O Stress de Guerra é hereditário?

Por: Susana Oliveira (Psicóloga Clínica)

A questão da Perturbação Secundária de Stress Traumático é recorrente no que toca às vítimas de stress de guerra e aos seus familiares. Muitas vezes a origem desta perturbação, que afecta quem vive com a vítima de Stress de Guerra, é confundida com algo que se transmite por hereditariedade. Para esclarecer as dúvidas e equívocos que muitas vezes surgem aos nossos associados(*) e mesmo à comunicação social, como foi o caso do artigo do Público do passado dia 8 de Novembro (**), publicamos aqui um texto da Psicóloga Clínica da APOIAR, Susana Oliveira, que está a desenvolver uma investigação precisamente acerca desta problemática com utentes da APOIAR.

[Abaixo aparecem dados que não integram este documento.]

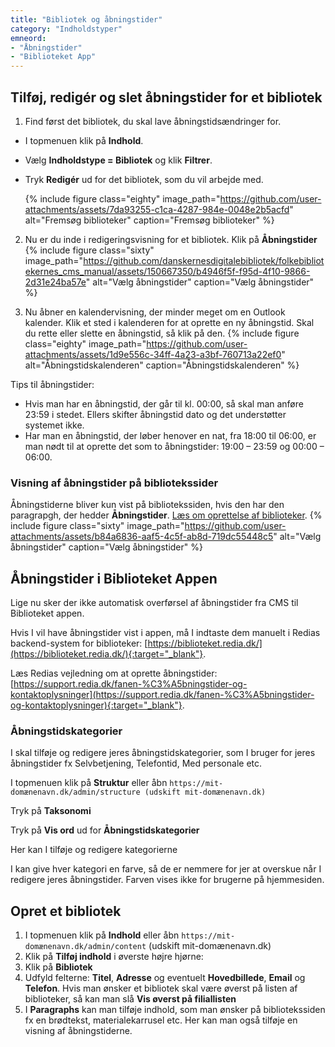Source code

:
 ```yaml
---
title: "Bibliotek og åbningstider"
category: "Indholdstyper"
emneord:
- "Åbningstider"
- "Biblioteket App"
---
```


## Tilføj, redigér og slet åbningstider for et bibliotek
1. Find først det bibliotek, du skal lave åbningstidsændringer for.
- I topmenuen klik på **Indhold**.
- Vælg **Indholdstype = Bibliotek** og klik **Filtrer**.
- Tryk **Redigér** ud for det bibliotek, som du vil arbejde med.
  
  {% include figure class="eighty" image_path="https://github.com/user-attachments/assets/7da93255-c1ca-4287-984e-0048e2b5acfd" alt="Fremsøg biblioteker" caption="Fremsøg biblioteker" %}

2. Nu er du inde i redigeringsvisning for et bibliotek. Klik på **Åbningstider**
  {% include figure class="sixty" image_path="https://github.com/danskernesdigitalebibliotek/folkebibliotekernes_cms_manual/assets/150667350/b4946f5f-f95d-4f10-9866-2d31e24ba57e" alt="Vælg åbningstider" caption="Vælg åbningstider" %}

3. Nu åbner en kalendervisning, der minder meget om en Outlook kalender. Klik et sted i kalenderen for at oprette en ny åbningstid. Skal du rette eller slette en åbningstid, så klik på den.
  {% include figure class="eighty" image_path="https://github.com/user-attachments/assets/1d9e556c-34ff-4a23-a3bf-760713a22ef0" alt="Åbningstidskalenderen" caption="Åbningstidskalenderen" %}

Tips til åbningstider:
- Hvis man har en åbningstid, der går til kl. 00:00, så skal man anføre 23:59 i stedet. Ellers skifter åbningstid dato og det understøtter systemet ikke.
- Har man en åbningstid, der løber henover en nat, fra 18:00 til 06:00, er man nødt til at oprette det som to åbningstider: 19:00 – 23:59 og 00:00 – 06:00.

### Visning af åbningstider på bibliotekssider
Åbningstiderne bliver kun vist på bibliotekssiden, hvis den har den paragrapgh, der hedder **Åbningstider**. [Læs om oprettelse af biblioteker](https://www.folkebibliotekernescms.dk/main/indhold/bibliotek-og-%C3%A5bningstider/#opret-biblioteker).
{% include figure class="sixty" image_path="https://github.com/user-attachments/assets/b84a6836-aaf5-4c5f-ab8d-719dc55448c5" alt="Vælg åbningstider" caption="Vælg åbningstider" %}

## Åbningstider i Biblioteket Appen 
Lige nu sker der ikke automatisk overførsel af åbningstider fra CMS til Biblioteket appen. 

Hvis I vil have åbningstider vist i appen, må I indtaste dem manuelt i Redias backend-system for biblioteker: [https://biblioteket.redia.dk/](https://biblioteket.redia.dk/){:target="_blank"}. 

Læs Redias vejledning om at oprette åbningstider: [https://support.redia.dk/fanen-%C3%A5bningstider-og-kontaktoplysninger](https://support.redia.dk/fanen-%C3%A5bningstider-og-kontaktoplysninger){:target="_blank"}.

### Åbningstidskategorier
I skal tilføje og redigere jeres åbningstidskategorier, som I bruger for jeres åbningstider fx Selvbetjening, Telefontid, Med personale etc.

I topmenuen klik på **Struktur** eller åbn `https://mit-domænenavn.dk/admin/structure (udskift mit-domænenavn.dk)`

Tryk på **Taksonomi**

Tryk på **Vis ord** ud for **Åbningstidskategorier**

Her kan I tilføje og redigere kategorierne

I kan give hver kategori en farve, så de er nemmere for jer at overskue når I redigere jeres åbningstider. Farven vises ikke for brugerne på hjemmesiden.

## Opret et bibliotek

1. I topmenuen klik på **Indhold** eller åbn `https://mit-domænenavn.dk/admin/content` (udskift mit-domænenavn.dk)
2. Klik på **Tilføj indhold** i øverste højre hjørne:
3. Klik på **Bibliotek**
4. Udfyld felterne: **Titel**, **Adresse** og eventuelt **Hovedbillede**, **Email** og **Telefon**. Hvis man ønsker et bibliotek skal være øverst på listen af biblioteker, så kan man slå **Vis øverst på filiallisten**
5. I **Paragraphs** kan man tilføje indhold, som man ønsker på bibliotekssiden fx en brødtekst, materialekarrusel etc. Her kan man også tilføje en visning af åbningstiderne.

Estudos na área do stress traumático têm demonstrado que as pessoas que estão em contacto frequente e íntimo com vítimas de trauma podem experienciar sintomas semelhantes (e.g. Matsakis, 1996; Figley, 1998).

Diversas investigações (e.g. Arzi, Solomon & Dekel, 2000; Rosenheck & Nathan, 1985) têm demonstrado que as esposas e filhos, por exemplo dos veteranos de guerra, apresentam sintomas similares à Perturbação de Stress Pós-Traumático (PTSD), vulgarmente conhecida por Stress de Guerra.

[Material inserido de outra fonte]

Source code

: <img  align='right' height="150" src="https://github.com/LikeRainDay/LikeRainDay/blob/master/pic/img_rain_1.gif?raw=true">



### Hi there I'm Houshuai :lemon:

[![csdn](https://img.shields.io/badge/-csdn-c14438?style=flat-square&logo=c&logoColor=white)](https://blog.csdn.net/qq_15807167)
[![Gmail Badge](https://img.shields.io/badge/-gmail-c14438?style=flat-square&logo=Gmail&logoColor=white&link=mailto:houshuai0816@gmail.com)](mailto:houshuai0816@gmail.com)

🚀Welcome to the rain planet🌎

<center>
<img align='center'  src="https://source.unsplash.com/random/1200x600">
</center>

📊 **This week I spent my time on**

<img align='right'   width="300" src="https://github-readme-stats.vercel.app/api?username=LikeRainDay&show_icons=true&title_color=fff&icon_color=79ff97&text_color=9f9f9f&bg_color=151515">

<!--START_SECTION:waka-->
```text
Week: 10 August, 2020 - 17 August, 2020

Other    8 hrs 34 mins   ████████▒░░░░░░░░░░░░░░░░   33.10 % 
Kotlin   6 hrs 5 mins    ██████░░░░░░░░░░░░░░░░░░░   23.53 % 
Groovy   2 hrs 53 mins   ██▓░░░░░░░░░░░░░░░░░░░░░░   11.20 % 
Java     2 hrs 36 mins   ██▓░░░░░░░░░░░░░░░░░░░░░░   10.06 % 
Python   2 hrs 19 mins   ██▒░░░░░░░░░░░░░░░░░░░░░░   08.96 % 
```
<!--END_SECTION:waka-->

Algumas pessoas têm-me perguntado se o Stress de Guerra é hereditário, se é transmitido de pais para filhos.

Figley (1998), um autor que se tem dedicado ao estudo do impacto do trauma sobre as famílias do indivíduo traumatizado, propõe uma teoria explicativa do stress traumático secundário nos familiares dos ex-combatentes. O autor defende que os sintomas de stress traumático são comunicados ou existe um mecanismo de contágio do ex-combatente traumatizado para os elementos com quem estabelece relações significativas, daí que estes desenvolvem sintomas semelhantes.

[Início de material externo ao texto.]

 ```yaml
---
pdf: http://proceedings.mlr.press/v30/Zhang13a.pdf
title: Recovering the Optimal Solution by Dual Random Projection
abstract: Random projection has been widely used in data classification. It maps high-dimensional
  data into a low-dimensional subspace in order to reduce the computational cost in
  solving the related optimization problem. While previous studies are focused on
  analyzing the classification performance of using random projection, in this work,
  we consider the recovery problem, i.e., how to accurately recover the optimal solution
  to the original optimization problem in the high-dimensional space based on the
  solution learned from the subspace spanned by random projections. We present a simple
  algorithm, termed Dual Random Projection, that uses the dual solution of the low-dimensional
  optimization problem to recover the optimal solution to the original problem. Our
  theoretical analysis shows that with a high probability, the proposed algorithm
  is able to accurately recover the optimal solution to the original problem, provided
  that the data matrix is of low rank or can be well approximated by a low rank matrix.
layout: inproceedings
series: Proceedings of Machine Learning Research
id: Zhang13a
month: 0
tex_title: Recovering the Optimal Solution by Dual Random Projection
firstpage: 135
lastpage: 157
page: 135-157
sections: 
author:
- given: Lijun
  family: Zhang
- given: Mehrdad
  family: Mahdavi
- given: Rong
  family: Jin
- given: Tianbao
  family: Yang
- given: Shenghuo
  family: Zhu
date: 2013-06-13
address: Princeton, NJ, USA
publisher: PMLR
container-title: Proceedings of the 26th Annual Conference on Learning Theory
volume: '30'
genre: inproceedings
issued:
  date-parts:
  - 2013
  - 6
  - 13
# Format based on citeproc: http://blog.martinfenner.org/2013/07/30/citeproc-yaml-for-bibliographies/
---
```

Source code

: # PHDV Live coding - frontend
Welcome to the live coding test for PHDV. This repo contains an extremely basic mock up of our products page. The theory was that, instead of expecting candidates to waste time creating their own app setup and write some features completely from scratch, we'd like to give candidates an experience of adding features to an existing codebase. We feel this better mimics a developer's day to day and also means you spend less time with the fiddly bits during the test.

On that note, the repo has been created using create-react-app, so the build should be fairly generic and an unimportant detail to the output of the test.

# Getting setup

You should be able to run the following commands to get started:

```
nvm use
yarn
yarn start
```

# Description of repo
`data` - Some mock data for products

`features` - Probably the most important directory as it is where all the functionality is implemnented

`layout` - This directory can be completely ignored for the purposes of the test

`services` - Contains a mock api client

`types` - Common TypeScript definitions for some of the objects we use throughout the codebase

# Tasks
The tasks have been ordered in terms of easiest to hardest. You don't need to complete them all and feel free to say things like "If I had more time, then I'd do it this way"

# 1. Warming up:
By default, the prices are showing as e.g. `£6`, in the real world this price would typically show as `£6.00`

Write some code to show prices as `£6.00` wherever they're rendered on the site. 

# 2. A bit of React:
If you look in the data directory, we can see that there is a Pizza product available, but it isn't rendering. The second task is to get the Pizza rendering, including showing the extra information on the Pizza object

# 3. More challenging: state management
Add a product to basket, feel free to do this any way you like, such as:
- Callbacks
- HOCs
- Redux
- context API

Neste sentido, o Stress Traumático Secundário relaciona-se com a experiência de tensão e distress associada às exigências de viver e cuidar de alguém que apresenta sintomas de PTSD. Mesmo que a experiência de guerra não seja verbalizada, as esposas e os filhos estão expostos às reacções emocionais e físicas do ex-combatente, podendo ter sentimentos de empatia com as suas experiências traumáticas. Assim, podem desenvolver Perturbação Secundária de Stress Traumático (STSD), sendo secundária porque não vivenciaram directamente o contexto de guerra (e por isso não se pode afirmar que também sofrem de Stress de Guerra) mas porque estão expostas aos sintomas do doente traumatizado que viveu directamente a guerra. Concretizando, a STSD não é transmitida de forma hereditária, resultando antes do convívio e contacto intimo com um doente que sofre de PTSD.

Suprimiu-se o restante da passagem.